Cuyahoga County Prosecutor Democratic bid resurfaces questions over Tamir Rice case

Mother of Tamir Rice says she will do everything in her power to end incumbent’s re-election chances.
Incumbent+Cuyahoga+County+Prosecutor+Michael+OMalley+has+held+his+position+since+2017.
Courtesy of Michael O’Malley
Incumbent Cuyahoga County Prosecutor Michael O’Malley has held his position since 2017.

After a contentious Democratic endorsement bid for Cuyahoga County Prosecutor that resurfaced questions over the criminal investigation of the fatal police shooting of then 12-year-old Black child Tamir Rice, his mother, Samaria Rice, said she will continue to advocate against incumbent Cuyahoga County Prosecutor Michael O’Malley regardless of any promises to re-open her son’s case from opposing candidate Matthew Ahn.

“If I have to go knock on every door in Cleveland, which I have already started, just for [O’Malley] not to be prosecutor, that’s what will happen,” Rice told The Exponent. “Believe me, I’m not worried about my family. He should be worried about me.
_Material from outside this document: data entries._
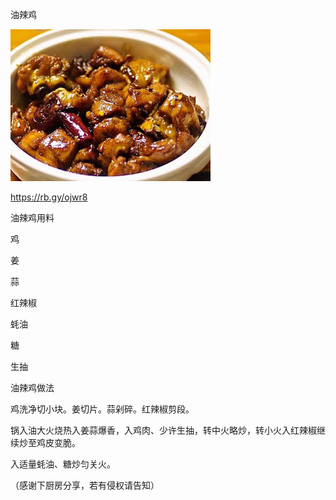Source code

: 油辣鸡


![油辣鸡](https://github.com/ywangnccu/ywang/blob/main/images/OilSpicyChicken.jpg)

https://rb.gy/ojwr8


油辣鸡用料

鸡

姜

蒜

红辣椒

蚝油

糖

生抽

油辣鸡做法

鸡洗净切小块。姜切片。蒜剁碎。红辣椒剪段。

锅入油大火烧热入姜蒜爆香，入鸡肉、少许生抽，转中火略炒，转小火入红辣椒继续炒至鸡皮变脆。

入适量蚝油、糖炒匀关火。

（感谢下厨房分享，若有侵权请告知）

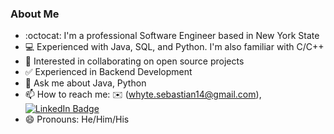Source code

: ### About Me


- :octocat: I'm a professional Software Engineer based in New York State
- :computer: Experienced with Java, SQL, and Python. I'm also familiar with C/C++
- :handshake: Interested in collaborating on open source projects
- :white_check_mark: Experienced in Backend Development
- 💬 Ask me about Java, Python
- 📫 How to reach me: :envelope: (whyte.sebastian14@gmail.com), 
  <a href="www.linkedin.com/in/sebastian-whyte">
    <img src="https://img.shields.io/badge/LinkedIn-blue?style=for-the-badge&logo=linkedin&logoColor=white" alt="LinkedIn Badge"/>
  </a>
- 😄 Pronouns: He/Him/His
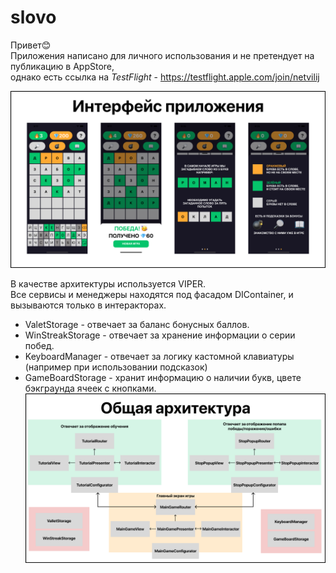 # slovo

Привет😊  
Приложения написано для личного использования и не претендует на публикацию в AppStore,  
однако есть ссылка на *TestFlight* - https://testflight.apple.com/join/netvilij

![Интерфейс приложения](https://github.com/javtushenko/slovo/blob/origin/MarketingImages/git1.png)

В качестве архитектуры используется VIPER.  
Все сервисы и менеджеры находятся под фасадом DIContainer, и вызываются только в интеракторах.
+ ValetStorage - отвечает за баланс бонусных баллов.  
+ WinStreakStorage - отвечает за хранение информации о серии побед.  
+ KeyboardManager - отвечает за логику кастомной клавиатуры (например при использовании подсказок)  
+ GameBoardStorage - хранит информацию о наличии букв, цвете бэкграунда ячеек с кнопками.
![Общая архитектура](https://github.com/javtushenko/slovo/blob/origin/MarketingImages/git2.png)
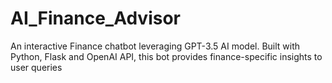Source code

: # AI_Finance_Advisor
An interactive Finance chatbot leveraging GPT-3.5 AI model. Built with Python, Flask and OpenAI API, this bot provides finance-specific insights to user queries
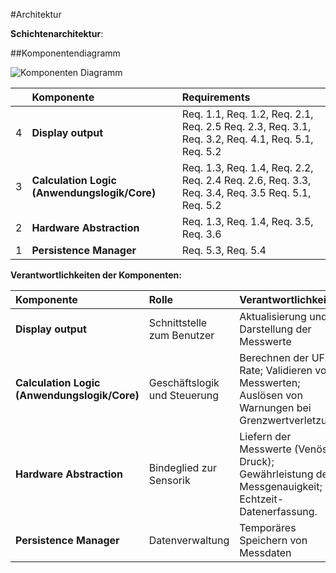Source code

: #Architektur

**Schichtenarchitektur**:

##Komponentendiagramm


![Komponenten Diagramm](/Komponentendiagramm.png)

| | **Komponente** | **Requirements** |
|:-:|:---|:---|
| 4 | **Display output** | Req. 1.1, Req. 1.2, Req. 2.1, Req. 2.5 Req. 2.3, Req. 3.1, Req. 3.2, Req. 4.1, Req. 5.1, Req. 5.2 |
| 3 | **Calculation Logic (Anwendungslogik/Core)** | Req. 1.3, Req. 1.4, Req. 2.2, Req. 2.4 Req. 2.6, Req. 3.3, Req. 3.4, Req. 3.5 Req. 5.1, Req. 5.2 |
| 2 | **Hardware Abstraction** | Req. 1.3, Req. 1.4, Req. 3.5, Req. 3.6 |
| 1 | **Persistence Manager** | Req. 5.3, Req. 5.4 |




**Verantwortlichkeiten der Komponenten:**

| **Komponente** | **Rolle** | **Verantwortlichkeiten** |
|:---|:---|:---|
| **Display output** | Schnittstelle zum Benutzer | Aktualisierung und Darstellung der Messwerte |
| **Calculation Logic (Anwendungslogik/Core)** | Geschäftslogik und Steuerung | Berechnen der UF-Rate; Validieren von Messwerten; Auslösen von Warnungen bei Grenzwertverletzung. |
| **Hardware Abstraction** | Bindeglied zur Sensorik | Liefern der Messwerte (Venöser Druck); Gewährleistung der Messgenauigkeit; Echtzeit-Datenerfassung. |
| **Persistence Manager** |Datenverwaltung|  Temporäres Speichern von Messdaten|
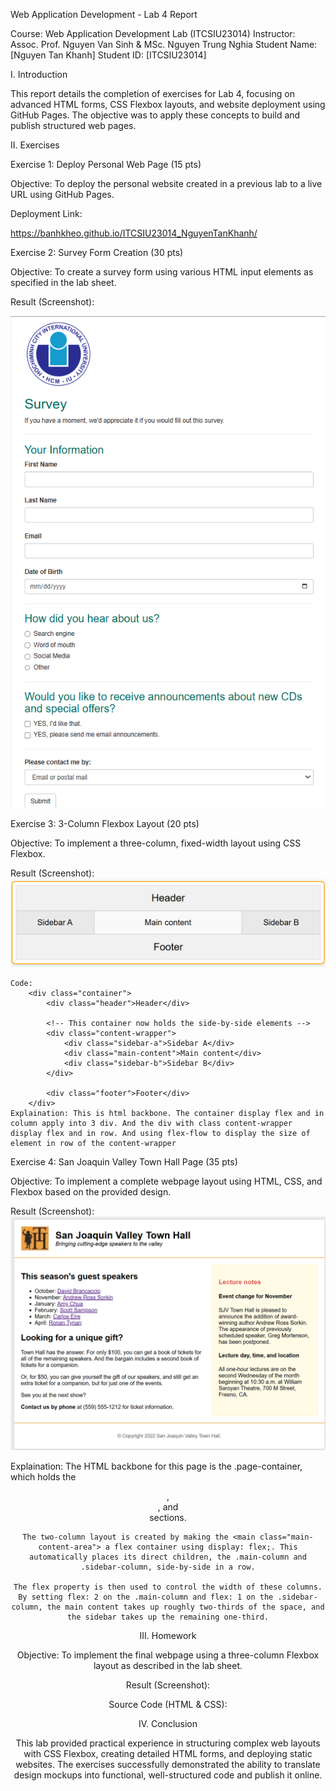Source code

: Web Application Development - Lab 4 Report

Course: Web Application Development Lab (ITCSIU23014)
Instructor: Assoc. Prof. Nguyen Van Sinh & MSc. Nguyen Trung Nghia
Student Name: [Nguyen Tan Khanh]
Student ID: [ITCSIU23014]

I. Introduction

This report details the completion of exercises for Lab 4, focusing on advanced HTML forms, CSS Flexbox layouts, and website deployment using GitHub Pages. The objective was to apply these concepts to build and publish structured web pages.

II. Exercises

Exercise 1: Deploy Personal Web Page (15 pts)

Objective: To deploy the personal website created in a previous lab to a live URL using GitHub Pages.

Deployment Link:

https://banhkheo.github.io/ITCSIU23014_NguyenTanKhanh/


Exercise 2: Survey Form Creation (30 pts)

Objective: To create a survey form using various HTML input elements as specified in the lab sheet.

Result (Screenshot):

![alt text](exercise2.png)


Exercise 3: 3-Column Flexbox Layout (20 pts)

Objective: To implement a three-column, fixed-width layout using CSS Flexbox.

Result (Screenshot):
![alt text](exercise3.png)

    Code: 
        <div class="container">
            <div class="header">Header</div>
            
            <!-- This container now holds the side-by-side elements -->
            <div class="content-wrapper">
                <div class="sidebar-a">Sidebar A</div>
                <div class="main-content">Main content</div>
                <div class="sidebar-b">Sidebar B</div>
            </div>
        
            <div class="footer">Footer</div>
        </div>
    Explaination: This is html backbone. The container display flex and in column apply into 3 div. And the div with class content-wrapper display flex and in row. And using flex-flow to display the size of element in row of the content-wrapper
    


Exercise 4: San Joaquin Valley Town Hall Page (35 pts)

Objective: To implement a complete webpage layout using HTML, CSS, and Flexbox based on the provided design.

Result (Screenshot):
![alt text](exercise4.png)

Explaination:
    The HTML backbone for this page is the .page-container, which holds the <header>, <main>, and <footer> sections.

    The two-column layout is created by making the <main class="main-content-area"> a flex container using display: flex;. This automatically places its direct children, the .main-column and .sidebar-column, side-by-side in a row.

    The flex property is then used to control the width of these columns. By setting flex: 2 on the .main-column and flex: 1 on the .sidebar-column, the main content takes up roughly two-thirds of the space, and the sidebar takes up the remaining one-third.




III. Homework

Objective: To implement the final webpage using a three-column Flexbox layout as described in the lab sheet.

Result (Screenshot):

Source Code (HTML & CSS):

<!-- Paste Your HTML & CSS Code for the Homework Here -->



IV. Conclusion

This lab provided practical experience in structuring complex web layouts with CSS Flexbox, creating detailed HTML forms, and deploying static websites. The exercises successfully demonstrated the ability to translate design mockups into functional, well-structured code and publish it online.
And if he don’t want to be embarrassed, he needs to drop out of the prosecutor’s race.”

While early voting for the March 19 primary begins Wednesday, there will still be four weeks until the voters know which candidate will likely hold the seat.

Near the end of President Donald Trump’s administration in 2020, a civil rights investigation into the shooting of Tamir Rice stalled, and in a lawsuit filed against the City of Cleveland on behalf of Tamir Rice’s estate, Cleveland paid out $6 million to settle the wrongful death case.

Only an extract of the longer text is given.